“♫ Há um muro de concreto entre nossos lábios/ Há um muro de Berlim dentro de mim/ Tudo se divide, todos se separam/ (Duas Alemanhas, duas Coreias)/ Tudo se divide, todos se separam” (Alívio imediato; Engenheiros do Hawaii)
Semana passada meu texto foi sobre a necessidade de se pensar urgentemente na despolarização; de se deixar de lado a polarização radical e rasa como justificativa para qualquer embate.
Para ajudar nesse pensamento construtivo, é necessário que uma pergunta ecoe diariamente na mente das pessoas: a quem interessa a polarização?
O fenômeno não é novo, mas na era digital ganhou contornos mais graves, pois deixou de ser apenas uma disputa de ideias e se transformou em combustível para engajamento, lucro e manipulação política. Plataformas de redes sociais funcionam por meio de algoritmos que priorizam aquilo que gera maior tempo de tela, mais cliques e mais interações. E nada mobiliza tanto quanto indignação e medo. É mais fácil provocar curtidas, compartilhamentos e comentários com um post que divide opiniões do que com uma análise equilibrada. O resultado é previsível: os extremos se amplificam e o diálogo se esvazia.

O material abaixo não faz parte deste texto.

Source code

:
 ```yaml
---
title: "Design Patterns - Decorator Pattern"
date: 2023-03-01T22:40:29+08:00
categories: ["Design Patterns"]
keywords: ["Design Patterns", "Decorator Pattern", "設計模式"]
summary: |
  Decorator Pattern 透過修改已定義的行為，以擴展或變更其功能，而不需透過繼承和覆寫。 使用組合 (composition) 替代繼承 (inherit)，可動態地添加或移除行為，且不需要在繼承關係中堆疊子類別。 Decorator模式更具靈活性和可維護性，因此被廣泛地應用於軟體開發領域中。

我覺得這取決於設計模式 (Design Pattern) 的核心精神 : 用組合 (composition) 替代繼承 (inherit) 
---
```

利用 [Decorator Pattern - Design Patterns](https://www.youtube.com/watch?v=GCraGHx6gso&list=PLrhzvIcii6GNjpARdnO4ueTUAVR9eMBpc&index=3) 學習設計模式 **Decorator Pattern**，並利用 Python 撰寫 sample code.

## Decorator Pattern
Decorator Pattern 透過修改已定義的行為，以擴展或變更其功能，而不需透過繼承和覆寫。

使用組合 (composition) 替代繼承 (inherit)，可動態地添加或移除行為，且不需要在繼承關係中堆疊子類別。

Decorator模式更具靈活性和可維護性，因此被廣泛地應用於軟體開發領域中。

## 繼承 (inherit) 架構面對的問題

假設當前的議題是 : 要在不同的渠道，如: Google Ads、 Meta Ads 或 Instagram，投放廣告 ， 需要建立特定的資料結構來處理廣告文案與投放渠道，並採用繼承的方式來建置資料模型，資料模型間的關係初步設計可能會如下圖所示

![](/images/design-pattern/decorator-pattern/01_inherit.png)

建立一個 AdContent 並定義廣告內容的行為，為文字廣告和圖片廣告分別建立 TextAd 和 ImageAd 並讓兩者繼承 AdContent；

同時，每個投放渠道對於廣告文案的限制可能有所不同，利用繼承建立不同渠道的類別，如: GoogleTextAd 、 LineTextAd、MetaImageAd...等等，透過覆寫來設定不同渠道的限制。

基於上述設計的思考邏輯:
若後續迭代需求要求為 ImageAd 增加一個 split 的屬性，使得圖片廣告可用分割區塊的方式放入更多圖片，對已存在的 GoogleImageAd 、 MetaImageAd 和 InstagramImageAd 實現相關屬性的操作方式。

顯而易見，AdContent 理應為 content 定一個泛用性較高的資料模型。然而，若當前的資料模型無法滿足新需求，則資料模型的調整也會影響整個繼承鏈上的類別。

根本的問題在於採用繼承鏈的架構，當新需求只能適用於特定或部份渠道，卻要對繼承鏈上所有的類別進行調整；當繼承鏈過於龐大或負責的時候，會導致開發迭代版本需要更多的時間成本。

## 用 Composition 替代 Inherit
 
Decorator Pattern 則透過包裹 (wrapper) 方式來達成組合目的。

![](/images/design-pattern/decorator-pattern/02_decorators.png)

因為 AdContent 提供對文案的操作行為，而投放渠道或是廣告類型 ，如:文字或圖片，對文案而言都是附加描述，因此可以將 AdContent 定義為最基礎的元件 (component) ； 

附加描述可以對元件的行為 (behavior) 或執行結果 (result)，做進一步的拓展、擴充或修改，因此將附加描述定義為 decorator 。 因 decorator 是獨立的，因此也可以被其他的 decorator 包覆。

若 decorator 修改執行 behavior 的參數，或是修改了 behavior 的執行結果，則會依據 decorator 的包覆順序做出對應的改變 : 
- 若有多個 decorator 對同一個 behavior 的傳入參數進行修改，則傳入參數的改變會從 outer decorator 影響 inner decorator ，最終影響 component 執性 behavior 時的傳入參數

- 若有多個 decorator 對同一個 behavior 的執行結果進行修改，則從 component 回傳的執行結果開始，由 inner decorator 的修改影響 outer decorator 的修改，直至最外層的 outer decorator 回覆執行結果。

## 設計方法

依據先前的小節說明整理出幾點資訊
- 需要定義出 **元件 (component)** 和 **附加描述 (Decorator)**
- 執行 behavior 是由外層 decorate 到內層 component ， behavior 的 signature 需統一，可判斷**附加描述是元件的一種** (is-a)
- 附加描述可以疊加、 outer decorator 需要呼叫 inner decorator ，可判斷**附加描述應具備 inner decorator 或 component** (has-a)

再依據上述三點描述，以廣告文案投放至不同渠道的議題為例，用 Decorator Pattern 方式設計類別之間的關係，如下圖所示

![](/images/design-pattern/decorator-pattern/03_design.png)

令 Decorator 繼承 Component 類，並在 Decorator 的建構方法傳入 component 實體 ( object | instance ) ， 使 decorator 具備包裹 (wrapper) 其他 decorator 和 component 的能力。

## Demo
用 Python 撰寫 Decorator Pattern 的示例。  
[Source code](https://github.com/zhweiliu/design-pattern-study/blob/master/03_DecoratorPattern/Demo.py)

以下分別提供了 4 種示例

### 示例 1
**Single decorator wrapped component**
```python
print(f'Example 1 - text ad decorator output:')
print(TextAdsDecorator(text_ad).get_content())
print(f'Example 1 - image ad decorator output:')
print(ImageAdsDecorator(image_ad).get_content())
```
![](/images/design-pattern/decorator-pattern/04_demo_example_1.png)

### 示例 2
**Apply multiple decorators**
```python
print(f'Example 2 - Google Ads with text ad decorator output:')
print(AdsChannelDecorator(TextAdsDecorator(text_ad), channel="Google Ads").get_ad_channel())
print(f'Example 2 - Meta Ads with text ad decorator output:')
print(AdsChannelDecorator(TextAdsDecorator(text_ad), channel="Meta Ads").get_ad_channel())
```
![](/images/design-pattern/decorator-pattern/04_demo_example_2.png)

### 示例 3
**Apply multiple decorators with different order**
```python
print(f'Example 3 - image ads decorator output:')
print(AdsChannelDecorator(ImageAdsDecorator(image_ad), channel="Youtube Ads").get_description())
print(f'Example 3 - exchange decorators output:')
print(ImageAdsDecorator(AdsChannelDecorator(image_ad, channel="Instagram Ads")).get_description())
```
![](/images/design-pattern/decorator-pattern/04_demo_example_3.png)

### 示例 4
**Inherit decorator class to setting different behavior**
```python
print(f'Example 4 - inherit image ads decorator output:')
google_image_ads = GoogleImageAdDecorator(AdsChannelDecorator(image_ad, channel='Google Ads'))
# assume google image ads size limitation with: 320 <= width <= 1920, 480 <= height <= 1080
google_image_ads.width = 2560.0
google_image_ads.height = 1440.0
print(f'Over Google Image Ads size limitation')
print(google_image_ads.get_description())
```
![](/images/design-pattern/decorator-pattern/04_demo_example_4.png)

Como diria o Garganta Profunda: “Siga o dinheiro”
Quem ganha com isso?
Em primeiríssimo lugar, as próprias redes sociais, que transformaram a polarização em negócio. Quanto mais se discute e se inflama, mais tempo nas telas e, consequentemente, mais anúncios são exibidos, mais dados são coletados e mais receita é gerada. A economia da atenção encontrou na polarização sua matéria-prima mais lucrativa.
Em segundo lugar, há grupos políticos e econômicos que exploram o ambiente polarizado para manter eleitores em constante estado de alerta e de medo, facilitando a manipulação de massas. Fake news e distorções da realidade funcionam como gatilhos emocionais, reforçando bolhas ideológicas e desestimulando o pensamento crítico. Desestimulando MUITO o pensamento crítico. O eleitor se torna refém de narrativas.
E fica cada vez mais evidente que há políticos preocupados apenas em lacrar em vez de realmente legislar e fiscalizar responsavelmente. Não é incomum se ver políticos falando as maiores bobagens jurídicas nas redes sociais apenas para conseguir visualizações e manter seu cercadinho em dia, mesmo sabendo que a bizarrice que levantou não prosperará no mundo real. Enquanto isso, seu trabalho nas plenárias é pífio ou pior que isso.
Outro beneficiário é o mercado de desinformação profissionalizado. Hoje, já existem verdadeiras “fábricas de conteúdo” que lucram com a produção de notícias falsas e distorcidas. Essa indústria se alimenta da polarização, porque sabe que uma mentira bem contada, se alinhada a uma crença pré-existente, tem mais poder de viralização do que qualquer fato checado. E vendem para quem pagar melhor.
Dane-se o bom senso
As consequências são profundas. Famílias divididas, amizades desfeitas, aumento do ódio e da intolerância. E o mais perigoso: a incapacidade de construir consensos mínimos em sociedades democráticas. Quando tudo é visto como uma guerra entre “nós” e “eles”, desaparece o espaço para a negociação, para a empatia e para a evolução coletiva.
Não existe solução simples, mas alguns caminhos são possíveis. Um deles é a educação digital, que deve ir além do uso técnico das ferramentas e incluir a capacidade de verificar fontes, compreender o funcionamento dos algoritmos e identificar manipulações. Outro é incentivar práticas de escuta ativa e debates que reconheçam a legitimidade de visões diferentes, sem reduzir o outro a um inimigo.
Também é necessário cobrar maior transparência das plataformas, tanto na forma como distribuem conteúdos quanto no combate a fake news. Não se trata de censura, mas de responsabilidade. Se as redes sociais se tornaram hoje as praças públicas onde as ideias circulam, não é aceitável que funcionem sem regras claras que protejam a sociedade.
A polarização interessa a muita gente, menos a uma sociedade equilibrada. Por isso, reaprender a dialogar é mais do que uma escolha pessoal; é um ato de resistência contra a lógica do algoritmo e contra os interesses de quem lucra com a divisão das pessoas e a desgraça alheia.